= Salisbury screen =

The Salisbury screen is a way of reducing the reflection of radio waves from a surface. It was one of the first concepts in radar absorbent material, an aspect of "stealth technology", used to prevent enemy radar detection of military vehicles. It was first applied to ship radar cross section (RCS) reduction. The Salisbury screen was invented by American engineer Winfield Salisbury in the early 1940s (see patent filing date). The patent was delayed because of wartime security.

==Method of operation==
Salisbury screens operate on the same principle as optical antireflection coatings used on the surface of camera lenses and glasses to prevent them from reflecting light. The easiest to understand Salisbury screen design consists of three layers: a ground plane which is the metallic surface that needs to be concealed, a lossless dielectric of a precise thickness (a quarter of the wavelength of the radar wave to be absorbed), and a thin glossy screen.

1. When the radar wave strikes the front surface of the dielectric, it is split into two waves.
2. One wave is reflected from the glossy surface screen. The second wave passes into the dielectric layer, is reflected from the metal surface, and passes back out of the dielectric into the air.
3. The extra distance the second wave travels causes it to be 180° out of phase with the first wave by the time it emerges from the dielectric surface
4. When the second wave reaches the surface, the two waves combine and cancel each other out due to the phenomenon of interference. Therefore, there is no wave energy reflected back to the radar receiver.

To understand the cancellation of the waves requires an understanding of the concept of interference. When two electromagnetic waves that are coherent and are traveling in the same space interact, they combine to form a single resultant wave. If the two waves are "in phase" so their peaks coincide, they add, and the output intensity is the sum of the two waves' intensities. However, if the two waves are a half-wavelength "out of phase", so the positive peaks of one wave coincide with the negative peaks of the other, the two waves subtract, and the difference is zero.

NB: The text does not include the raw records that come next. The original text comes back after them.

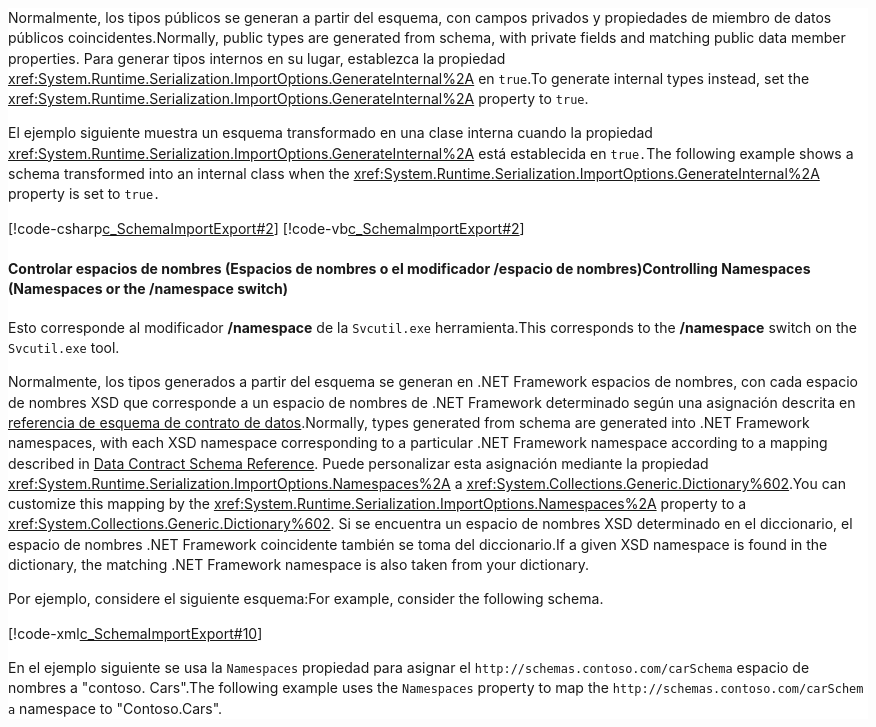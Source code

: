  <span data-ttu-id="73e35-138">Normalmente, los tipos públicos se generan a partir del esquema, con campos privados y propiedades de miembro de datos públicos coincidentes.</span><span class="sxs-lookup"><span data-stu-id="73e35-138">Normally, public types are generated from schema, with private fields and matching public data member properties.</span></span> <span data-ttu-id="73e35-139">Para generar tipos internos en su lugar, establezca la propiedad <xref:System.Runtime.Serialization.ImportOptions.GenerateInternal%2A> en `true`.</span><span class="sxs-lookup"><span data-stu-id="73e35-139">To generate internal types instead, set the <xref:System.Runtime.Serialization.ImportOptions.GenerateInternal%2A> property to `true`.</span></span>  
  
 <span data-ttu-id="73e35-140">El ejemplo siguiente muestra un esquema transformado en una clase interna cuando la propiedad <xref:System.Runtime.Serialization.ImportOptions.GenerateInternal%2A> está establecida en `true.`</span><span class="sxs-lookup"><span data-stu-id="73e35-140">The following example shows a schema transformed into an internal class when the <xref:System.Runtime.Serialization.ImportOptions.GenerateInternal%2A> property is set to `true.`</span></span>  
  
 [!code-csharp[c_SchemaImportExport#2](../../../../samples/snippets/csharp/VS_Snippets_CFX/c_schemaimportexport/cs/source.cs#2)]
 [!code-vb[c_SchemaImportExport#2](../../../../samples/snippets/visualbasic/VS_Snippets_CFX/c_schemaimportexport/vb/source.vb#2)]  
  
#### <a name="controlling-namespaces-namespaces-or-the-namespace-switch"></a><span data-ttu-id="73e35-141">Controlar espacios de nombres (Espacios de nombres o el modificador /espacio de nombres)</span><span class="sxs-lookup"><span data-stu-id="73e35-141">Controlling Namespaces (Namespaces or the /namespace switch)</span></span>  
 <span data-ttu-id="73e35-142">Esto corresponde al modificador **/namespace** de la `Svcutil.exe` herramienta.</span><span class="sxs-lookup"><span data-stu-id="73e35-142">This corresponds to the **/namespace** switch on the `Svcutil.exe` tool.</span></span>  
  
 <span data-ttu-id="73e35-143">Normalmente, los tipos generados a partir del esquema se generan en .NET Framework espacios de nombres, con cada espacio de nombres XSD que corresponde a un espacio de nombres de .NET Framework determinado según una asignación descrita en [referencia de esquema de contrato de datos](data-contract-schema-reference.md).</span><span class="sxs-lookup"><span data-stu-id="73e35-143">Normally, types generated from schema are generated into .NET Framework namespaces, with each XSD namespace corresponding to a particular .NET Framework namespace according to a mapping described in [Data Contract Schema Reference](data-contract-schema-reference.md).</span></span> <span data-ttu-id="73e35-144">Puede personalizar esta asignación mediante la propiedad <xref:System.Runtime.Serialization.ImportOptions.Namespaces%2A> a <xref:System.Collections.Generic.Dictionary%602>.</span><span class="sxs-lookup"><span data-stu-id="73e35-144">You can customize this mapping by the <xref:System.Runtime.Serialization.ImportOptions.Namespaces%2A> property to a <xref:System.Collections.Generic.Dictionary%602>.</span></span> <span data-ttu-id="73e35-145">Si se encuentra un espacio de nombres XSD determinado en el diccionario, el espacio de nombres .NET Framework coincidente también se toma del diccionario.</span><span class="sxs-lookup"><span data-stu-id="73e35-145">If a given XSD namespace is found in the dictionary, the matching .NET Framework namespace is also taken from your dictionary.</span></span>  
  
 <span data-ttu-id="73e35-146">Por ejemplo, considere el siguiente esquema:</span><span class="sxs-lookup"><span data-stu-id="73e35-146">For example, consider the following schema.</span></span>  
  
 [!code-xml[c_SchemaImportExport#10](../../../../samples/snippets/csharp/VS_Snippets_CFX/c_schemaimportexport/common/source.config#10)]  
  
 <span data-ttu-id="73e35-147">En el ejemplo siguiente se usa la `Namespaces` propiedad para asignar el `http://schemas.contoso.com/carSchema` espacio de nombres a "contoso. Cars".</span><span class="sxs-lookup"><span data-stu-id="73e35-147">The following example uses the `Namespaces` property to map the `http://schemas.contoso.com/carSchema` namespace to "Contoso.Cars".</span></span>  
  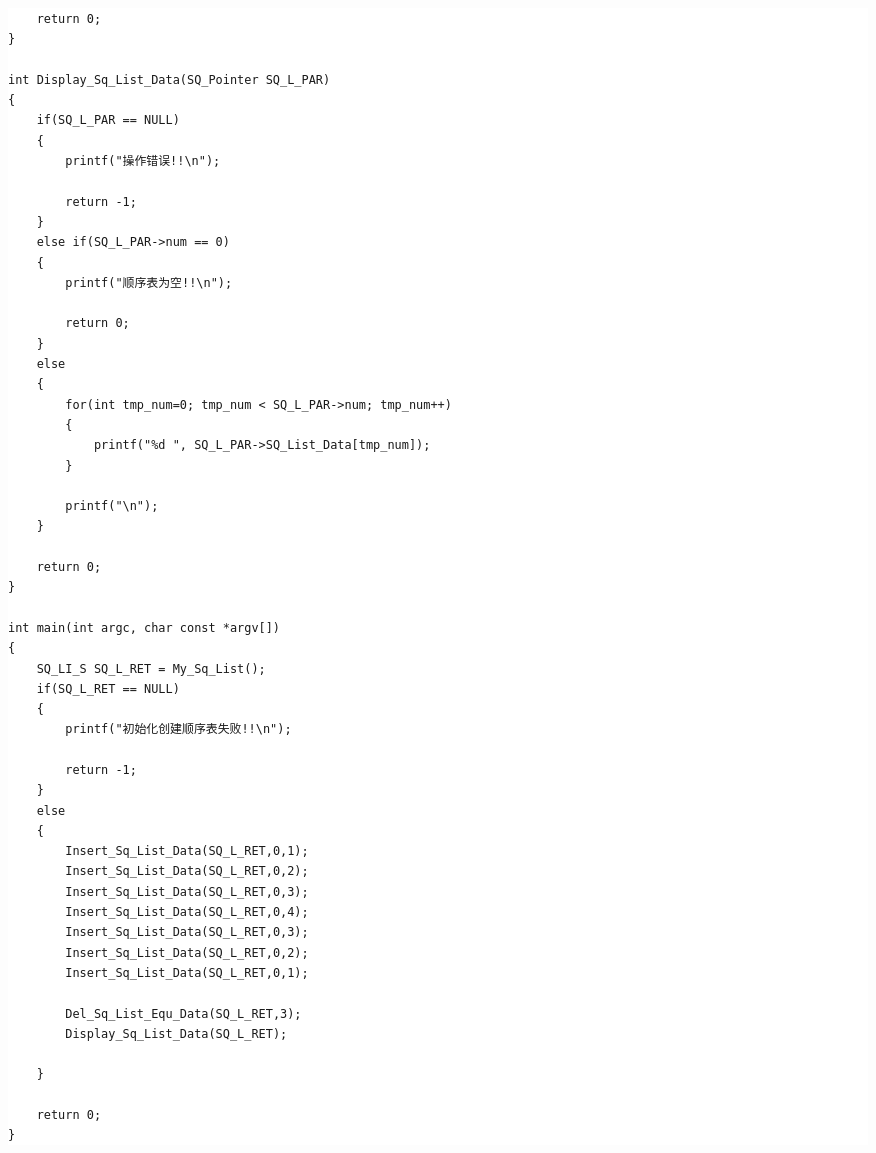 		return 0;
	}

	int Display_Sq_List_Data(SQ_Pointer SQ_L_PAR)
	{
		if(SQ_L_PAR == NULL)
		{
			printf("操作错误!!\n");
			
			return -1;
		}
		else if(SQ_L_PAR->num == 0)
		{
			printf("顺序表为空!!\n");

			return 0;
		}
		else
		{
			for(int tmp_num=0; tmp_num < SQ_L_PAR->num; tmp_num++)
			{
				printf("%d ", SQ_L_PAR->SQ_List_Data[tmp_num]);
			}

			printf("\n");
		}

		return 0;
	}

	int main(int argc, char const *argv[])
	{
		SQ_LI_S SQ_L_RET = My_Sq_List();
		if(SQ_L_RET == NULL)
		{
			printf("初始化创建顺序表失败!!\n");

			return -1;
		}
		else
		{
			Insert_Sq_List_Data(SQ_L_RET,0,1);
			Insert_Sq_List_Data(SQ_L_RET,0,2);
			Insert_Sq_List_Data(SQ_L_RET,0,3);
			Insert_Sq_List_Data(SQ_L_RET,0,4);
			Insert_Sq_List_Data(SQ_L_RET,0,3);
			Insert_Sq_List_Data(SQ_L_RET,0,2);
			Insert_Sq_List_Data(SQ_L_RET,0,1);

			Del_Sq_List_Equ_Data(SQ_L_RET,3);
			Display_Sq_List_Data(SQ_L_RET);
			
		}

		return 0;
	}


[Linux]: https://man.linuxde.net/
[aliyun]: http://www.aliyun.com
[Runoob]: http://www.runoob.com/
[Baidu]: http://www.baidu.com
[Google]: http://google.com.hk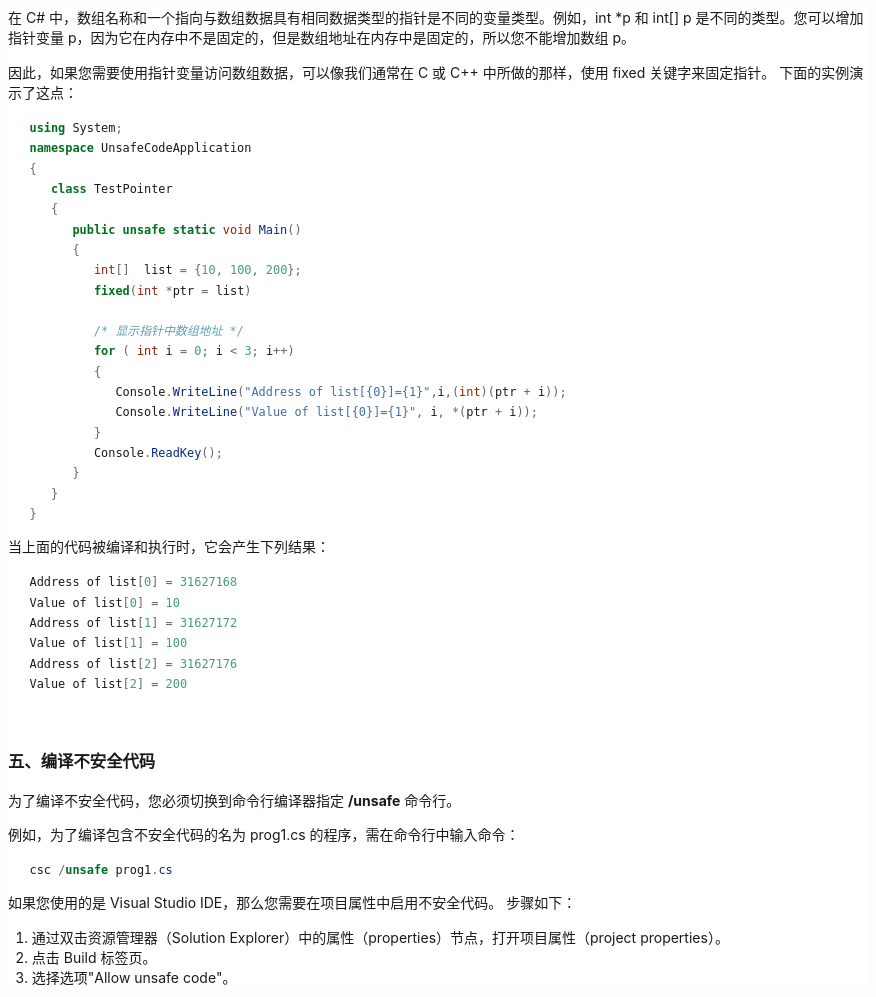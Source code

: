 在 C# 中，数组名称和一个指向与数组数据具有相同数据类型的指针是不同的变量类型。例如，int *p 和 int[] p 是不同的类型。您可以增加指针变量 p，因为它在内存中不是固定的，但是数组地址在内存中是固定的，所以您不能增加数组 p。

因此，如果您需要使用指针变量访问数组数据，可以像我们通常在 C 或 C++ 中所做的那样，使用 fixed 关键字来固定指针。 下面的实例演示了这点：

```csharp
   using System;
   namespace UnsafeCodeApplication
   {
      class TestPointer
      {
         public unsafe static void Main()
         {
            int[]  list = {10, 100, 200};
            fixed(int *ptr = list)

            /* 显示指针中数组地址 */
            for ( int i = 0; i < 3; i++)
            {
               Console.WriteLine("Address of list[{0}]={1}",i,(int)(ptr + i));
               Console.WriteLine("Value of list[{0}]={1}", i, *(ptr + i));
            }
            Console.ReadKey();
         }
      }
   }
```

当上面的代码被编译和执行时，它会产生下列结果：

```csharp
   Address of list[0] = 31627168
   Value of list[0] = 10
   Address of list[1] = 31627172
   Value of list[1] = 100
   Address of list[2] = 31627176
   Value of list[2] = 200
```

 

### 五、编译不安全代码

为了编译不安全代码，您必须切换到命令行编译器指定 **/unsafe** 命令行。

例如，为了编译包含不安全代码的名为 prog1.cs 的程序，需在命令行中输入命令：

```csharp
   csc /unsafe prog1.cs
```

如果您使用的是 Visual Studio IDE，那么您需要在项目属性中启用不安全代码。 步骤如下：

1. 通过双击资源管理器（Solution Explorer）中的属性（properties）节点，打开项目属性（project properties）。
2. 点击 Build 标签页。
3. 选择选项"Allow unsafe code"。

The thickness of the dielectric is made equal to a quarter of the wavelength (λ/4) of the expected radar wave. Since the second wave (in step 2.) travels the thickness of the dielectric twice (once going in and once coming out), the extra distance it travels is a half-wavelength (λ/2). So it is a half wavelength out of phase with the first wave when they combine, and the two waves cancel.

==Disadvantages==
There are significant disadvantages to the concept which have limited the use of Salisbury screens. One is that the simple Salisbury design above works well only at a single radar frequency, so the enemy needs only to change its frequency to defeat it. More complicated multilayer Salisbury designs can cover a band of frequencies, but only by increasing the thickness, and at best cover only a fraction of the radar spectrum.

Another problem is the thickness of the screen itself. Radar wavelengths range between 10 cm and 1 mm, thus the thickness of the screen (a quarter-wavelength) must be at most 2.5 cm, and multilayer screens are much thicker. Adding this much bulk to the surfaces of aircraft can unacceptably degrade aerodynamic performance. Research is being conducted on ultra thin Salisbury screens using the Sievenpiper HIGP (high impedance ground plane) (source: Wiley Periodicals, Inc., Microwave Opt. Technol. Lett.), which shows remarkable improvements to the thickness of the screen.